Amit Gupta, Head of Siemens’ Custom IC division, emphasized that EDA AI is fundamentally different from consumer AI. While general AI handles image recognition and language tasks, EDA AI must manage:

  • Technical documentation

  • Script generation

  • Test bench creation

  • Specialized design formats like Verilog and GDSII

To address these needs, Siemens introduced the Siemens EDA AI System—a framework that integrates generative AI and agentic AI across the entire semiconductor design workflow.

This system not only optimizes tool runtimes and improves quality of results but also allows engineers to interact with complex systems using natural language commands. As Gupta describes it, this AI framework acts as the connective tissue linking data, design tools, and human expertise.

NVIDIA’s Role: Supercomputing for EDA AI

Taking the stage next, Dr. John Linford from NVIDIA detailed how their supercomputing infrastructure is co-designed with hardware, software, and networking to accelerate both NVIDIA’s internal chip design and its customers’ projects.

Key enablers for AI in EDA include:

  • CUDA-X: Over 450 domain-specific accelerated computing libraries, powering applications from chip lithography to fluid dynamics and thermal analysis.

  • NVIDIA NeMo: A Python-based framework for building enterprise-grade AI solutions with built-in guardrails.

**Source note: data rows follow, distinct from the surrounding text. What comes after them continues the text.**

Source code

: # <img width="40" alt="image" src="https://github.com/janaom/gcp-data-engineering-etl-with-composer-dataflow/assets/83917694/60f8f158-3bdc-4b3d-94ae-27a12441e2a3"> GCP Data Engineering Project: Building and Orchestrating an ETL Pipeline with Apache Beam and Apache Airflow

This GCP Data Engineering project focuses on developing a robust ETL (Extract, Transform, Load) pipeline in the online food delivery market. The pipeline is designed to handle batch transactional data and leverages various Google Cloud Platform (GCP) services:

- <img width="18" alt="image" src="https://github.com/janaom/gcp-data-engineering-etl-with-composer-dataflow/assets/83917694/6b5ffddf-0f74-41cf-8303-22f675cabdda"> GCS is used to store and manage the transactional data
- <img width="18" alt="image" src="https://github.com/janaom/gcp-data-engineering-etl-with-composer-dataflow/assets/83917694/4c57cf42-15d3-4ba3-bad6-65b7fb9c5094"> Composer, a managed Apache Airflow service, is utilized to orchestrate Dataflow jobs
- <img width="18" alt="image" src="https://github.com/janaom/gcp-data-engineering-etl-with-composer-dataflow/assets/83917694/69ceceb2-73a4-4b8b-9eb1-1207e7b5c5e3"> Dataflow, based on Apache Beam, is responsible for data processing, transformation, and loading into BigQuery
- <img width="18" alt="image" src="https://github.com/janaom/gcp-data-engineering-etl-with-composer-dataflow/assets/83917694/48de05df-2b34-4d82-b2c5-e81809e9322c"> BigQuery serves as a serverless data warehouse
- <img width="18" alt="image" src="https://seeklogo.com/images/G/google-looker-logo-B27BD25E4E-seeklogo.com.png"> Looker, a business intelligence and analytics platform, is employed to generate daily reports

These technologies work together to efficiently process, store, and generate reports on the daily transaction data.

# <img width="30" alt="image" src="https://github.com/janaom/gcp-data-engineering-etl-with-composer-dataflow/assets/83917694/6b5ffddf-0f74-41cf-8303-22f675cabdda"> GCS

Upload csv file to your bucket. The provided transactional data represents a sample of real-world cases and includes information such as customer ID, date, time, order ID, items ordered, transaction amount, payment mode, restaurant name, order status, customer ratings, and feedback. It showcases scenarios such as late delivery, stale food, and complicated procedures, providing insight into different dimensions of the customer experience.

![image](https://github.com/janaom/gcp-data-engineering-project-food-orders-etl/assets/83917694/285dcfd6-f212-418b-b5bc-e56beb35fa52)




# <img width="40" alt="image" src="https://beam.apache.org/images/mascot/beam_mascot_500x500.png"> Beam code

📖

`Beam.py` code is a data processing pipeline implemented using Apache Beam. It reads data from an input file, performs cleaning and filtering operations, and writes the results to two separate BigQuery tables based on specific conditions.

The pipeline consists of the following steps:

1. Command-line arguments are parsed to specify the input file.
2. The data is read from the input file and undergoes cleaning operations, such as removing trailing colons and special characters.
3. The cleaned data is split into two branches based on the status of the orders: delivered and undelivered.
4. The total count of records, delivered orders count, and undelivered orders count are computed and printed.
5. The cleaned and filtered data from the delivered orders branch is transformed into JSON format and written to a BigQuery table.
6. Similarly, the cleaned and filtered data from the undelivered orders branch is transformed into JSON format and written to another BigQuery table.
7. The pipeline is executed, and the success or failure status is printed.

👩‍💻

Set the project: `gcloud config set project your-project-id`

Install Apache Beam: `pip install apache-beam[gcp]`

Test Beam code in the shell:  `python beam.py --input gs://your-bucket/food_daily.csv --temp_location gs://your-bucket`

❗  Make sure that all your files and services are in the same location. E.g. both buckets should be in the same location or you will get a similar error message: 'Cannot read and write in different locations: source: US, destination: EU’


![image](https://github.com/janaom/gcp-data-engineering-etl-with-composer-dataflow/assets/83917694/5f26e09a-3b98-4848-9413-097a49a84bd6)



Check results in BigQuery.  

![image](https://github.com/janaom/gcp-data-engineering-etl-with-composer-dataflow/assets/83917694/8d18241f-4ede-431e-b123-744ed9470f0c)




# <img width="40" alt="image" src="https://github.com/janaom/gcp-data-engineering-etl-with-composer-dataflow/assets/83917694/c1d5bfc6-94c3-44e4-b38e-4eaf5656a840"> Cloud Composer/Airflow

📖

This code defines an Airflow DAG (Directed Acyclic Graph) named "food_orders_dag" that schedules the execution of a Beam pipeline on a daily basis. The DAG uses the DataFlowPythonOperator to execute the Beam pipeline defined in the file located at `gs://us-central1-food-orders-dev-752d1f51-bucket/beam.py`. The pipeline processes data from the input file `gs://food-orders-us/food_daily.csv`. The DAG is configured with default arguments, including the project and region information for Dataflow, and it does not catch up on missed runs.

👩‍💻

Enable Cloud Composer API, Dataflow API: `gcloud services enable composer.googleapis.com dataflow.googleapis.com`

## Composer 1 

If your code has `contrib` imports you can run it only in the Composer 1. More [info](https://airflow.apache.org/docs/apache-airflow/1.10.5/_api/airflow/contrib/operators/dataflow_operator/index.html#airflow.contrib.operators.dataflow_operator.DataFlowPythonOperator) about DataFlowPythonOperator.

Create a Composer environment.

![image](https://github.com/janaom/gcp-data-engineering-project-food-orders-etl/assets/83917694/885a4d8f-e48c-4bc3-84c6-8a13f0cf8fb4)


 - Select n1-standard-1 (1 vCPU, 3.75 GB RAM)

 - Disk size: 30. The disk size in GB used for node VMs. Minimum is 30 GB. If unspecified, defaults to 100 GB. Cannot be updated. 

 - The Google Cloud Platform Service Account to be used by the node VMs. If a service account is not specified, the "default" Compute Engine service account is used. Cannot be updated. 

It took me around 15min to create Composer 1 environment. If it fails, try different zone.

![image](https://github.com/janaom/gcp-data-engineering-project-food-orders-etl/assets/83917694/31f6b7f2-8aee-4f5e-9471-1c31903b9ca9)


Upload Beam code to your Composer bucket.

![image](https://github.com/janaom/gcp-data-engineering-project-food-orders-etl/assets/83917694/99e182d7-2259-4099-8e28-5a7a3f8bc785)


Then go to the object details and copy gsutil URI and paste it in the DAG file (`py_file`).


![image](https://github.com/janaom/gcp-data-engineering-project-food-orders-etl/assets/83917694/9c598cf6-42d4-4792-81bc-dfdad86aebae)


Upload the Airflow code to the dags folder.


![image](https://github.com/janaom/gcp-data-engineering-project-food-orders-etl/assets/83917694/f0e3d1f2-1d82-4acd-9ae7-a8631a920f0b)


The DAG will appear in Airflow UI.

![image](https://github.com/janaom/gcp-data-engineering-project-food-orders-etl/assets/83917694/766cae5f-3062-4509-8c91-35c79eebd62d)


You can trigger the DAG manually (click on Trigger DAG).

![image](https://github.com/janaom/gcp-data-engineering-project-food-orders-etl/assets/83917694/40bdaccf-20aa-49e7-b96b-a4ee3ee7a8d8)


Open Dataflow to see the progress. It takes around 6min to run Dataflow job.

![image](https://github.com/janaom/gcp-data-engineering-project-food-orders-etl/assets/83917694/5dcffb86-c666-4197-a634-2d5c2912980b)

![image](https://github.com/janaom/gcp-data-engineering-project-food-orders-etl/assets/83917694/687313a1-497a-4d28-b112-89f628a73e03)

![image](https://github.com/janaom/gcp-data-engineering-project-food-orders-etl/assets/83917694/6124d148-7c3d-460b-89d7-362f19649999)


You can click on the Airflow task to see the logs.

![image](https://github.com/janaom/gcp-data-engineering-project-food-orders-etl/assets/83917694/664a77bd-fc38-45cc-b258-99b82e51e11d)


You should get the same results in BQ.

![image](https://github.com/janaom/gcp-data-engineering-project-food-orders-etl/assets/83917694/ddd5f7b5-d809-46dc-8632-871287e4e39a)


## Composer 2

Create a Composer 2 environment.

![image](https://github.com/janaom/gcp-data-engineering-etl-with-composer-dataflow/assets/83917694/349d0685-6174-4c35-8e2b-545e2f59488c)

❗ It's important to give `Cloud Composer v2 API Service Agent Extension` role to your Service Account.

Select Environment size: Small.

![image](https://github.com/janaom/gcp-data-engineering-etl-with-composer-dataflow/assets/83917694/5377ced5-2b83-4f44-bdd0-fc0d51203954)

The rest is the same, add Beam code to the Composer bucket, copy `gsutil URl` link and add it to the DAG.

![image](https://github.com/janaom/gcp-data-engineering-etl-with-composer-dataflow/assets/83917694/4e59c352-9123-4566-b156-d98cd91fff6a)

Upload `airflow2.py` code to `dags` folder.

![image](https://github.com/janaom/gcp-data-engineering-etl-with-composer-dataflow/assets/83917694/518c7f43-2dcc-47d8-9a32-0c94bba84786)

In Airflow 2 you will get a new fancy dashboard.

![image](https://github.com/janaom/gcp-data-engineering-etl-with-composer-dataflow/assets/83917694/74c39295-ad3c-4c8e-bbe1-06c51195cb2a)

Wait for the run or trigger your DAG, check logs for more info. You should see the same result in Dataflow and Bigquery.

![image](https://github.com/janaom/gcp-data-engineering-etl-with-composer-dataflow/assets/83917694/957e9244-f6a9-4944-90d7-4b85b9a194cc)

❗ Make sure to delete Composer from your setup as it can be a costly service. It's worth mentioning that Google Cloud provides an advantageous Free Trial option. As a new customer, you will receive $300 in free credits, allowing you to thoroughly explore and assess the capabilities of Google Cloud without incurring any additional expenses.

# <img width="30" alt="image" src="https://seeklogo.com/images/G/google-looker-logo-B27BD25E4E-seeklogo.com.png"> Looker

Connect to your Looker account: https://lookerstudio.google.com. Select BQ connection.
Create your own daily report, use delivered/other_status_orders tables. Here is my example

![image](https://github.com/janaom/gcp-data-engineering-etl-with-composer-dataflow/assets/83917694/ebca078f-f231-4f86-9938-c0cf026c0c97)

  • NVIDIA Inference Microservices (NIM): Modular AI building blocks for on-premises or cloud deployment.

Linford also explained how NVIDIA’s AI inference accelerates physical simulation—a major advantage in developing digital twins—reducing verification time while preserving accuracy.

Strategic Collaboration Driving Industry Transformation

The Siemens-NVIDIA collaboration blends domain expertise in semiconductor design with cutting-edge computing infrastructure. Together, they deliver:

  • Hardware acceleration for high-compute workloads

  • Domain-optimized AI models tailored for EDA

  • Deployable AI microservices for seamless integration into engineering pipelines

This partnership showcases AI’s potential to transform the semiconductor industry—not by replacing engineers, but by empowering them to achieve more in less time.

The Future of EDA: AI-Powered, Software-Defined, Silicon-Enabled

The key takeaway from DAC TechTalk 2025 is that AI is becoming a core pillar of modern semiconductor design. Companies that adopt AI as a strategic partner, rather than a peripheral tool, will lead in an era defined by complexity, speed, and innovation.

The Siemens-NVIDIA partnership is a clear example of how AI in EDA can deliver real, measurable results—from improved design quality to reduced time-to-market—setting a new benchmark for the future of chip design.